WORK TO COMPLETE:
Out of the records below, copy all lines in which the word "https" occurs.

SUPPLIED MATERIAL:
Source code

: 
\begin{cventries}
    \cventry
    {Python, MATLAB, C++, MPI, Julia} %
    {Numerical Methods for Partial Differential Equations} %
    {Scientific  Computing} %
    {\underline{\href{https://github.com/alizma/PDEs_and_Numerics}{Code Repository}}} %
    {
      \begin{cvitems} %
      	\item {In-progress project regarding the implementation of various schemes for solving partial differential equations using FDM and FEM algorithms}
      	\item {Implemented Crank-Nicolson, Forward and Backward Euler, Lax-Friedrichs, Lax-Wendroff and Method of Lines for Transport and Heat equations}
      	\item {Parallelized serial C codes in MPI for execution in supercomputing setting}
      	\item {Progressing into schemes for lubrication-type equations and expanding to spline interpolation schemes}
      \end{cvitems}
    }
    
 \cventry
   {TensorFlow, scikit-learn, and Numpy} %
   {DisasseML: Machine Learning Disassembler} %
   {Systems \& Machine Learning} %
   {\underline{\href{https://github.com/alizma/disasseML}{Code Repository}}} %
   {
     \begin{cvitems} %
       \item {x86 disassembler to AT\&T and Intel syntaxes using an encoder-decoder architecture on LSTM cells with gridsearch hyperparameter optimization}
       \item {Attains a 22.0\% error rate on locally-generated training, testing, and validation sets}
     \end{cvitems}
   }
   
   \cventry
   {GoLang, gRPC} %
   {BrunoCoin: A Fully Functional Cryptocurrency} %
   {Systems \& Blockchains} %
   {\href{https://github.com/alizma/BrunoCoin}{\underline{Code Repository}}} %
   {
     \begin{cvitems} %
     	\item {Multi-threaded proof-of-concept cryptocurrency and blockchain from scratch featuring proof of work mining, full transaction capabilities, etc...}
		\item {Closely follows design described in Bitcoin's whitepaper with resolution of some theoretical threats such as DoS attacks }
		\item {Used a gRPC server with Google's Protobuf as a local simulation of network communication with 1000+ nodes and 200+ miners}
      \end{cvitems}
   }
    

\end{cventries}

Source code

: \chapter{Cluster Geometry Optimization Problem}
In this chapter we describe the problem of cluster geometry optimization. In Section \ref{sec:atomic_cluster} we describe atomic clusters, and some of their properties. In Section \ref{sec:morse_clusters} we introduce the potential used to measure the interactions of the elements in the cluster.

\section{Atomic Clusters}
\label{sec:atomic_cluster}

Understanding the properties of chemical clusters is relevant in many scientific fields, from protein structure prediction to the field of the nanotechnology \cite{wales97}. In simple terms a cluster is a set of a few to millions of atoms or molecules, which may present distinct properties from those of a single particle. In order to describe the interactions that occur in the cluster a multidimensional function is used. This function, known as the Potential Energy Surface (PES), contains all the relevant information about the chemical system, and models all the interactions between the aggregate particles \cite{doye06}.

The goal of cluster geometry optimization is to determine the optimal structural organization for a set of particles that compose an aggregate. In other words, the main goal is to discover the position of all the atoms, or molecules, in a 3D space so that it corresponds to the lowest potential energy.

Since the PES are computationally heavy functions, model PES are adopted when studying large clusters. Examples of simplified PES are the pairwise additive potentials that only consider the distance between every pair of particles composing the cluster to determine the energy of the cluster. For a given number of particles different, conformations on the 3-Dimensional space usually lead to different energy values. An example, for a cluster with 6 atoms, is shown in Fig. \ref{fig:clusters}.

YOUR RESPONSE:
    {\underline{\href{https://github.com/alizma/PDEs_and_Numerics}{Code Repository}}} %
   {\underline{\href{https://github.com/alizma/disasseML}{Code Repository}}} %
   {\href{https://github.com/alizma/BrunoCoin}{\underline{Code Repository}}} %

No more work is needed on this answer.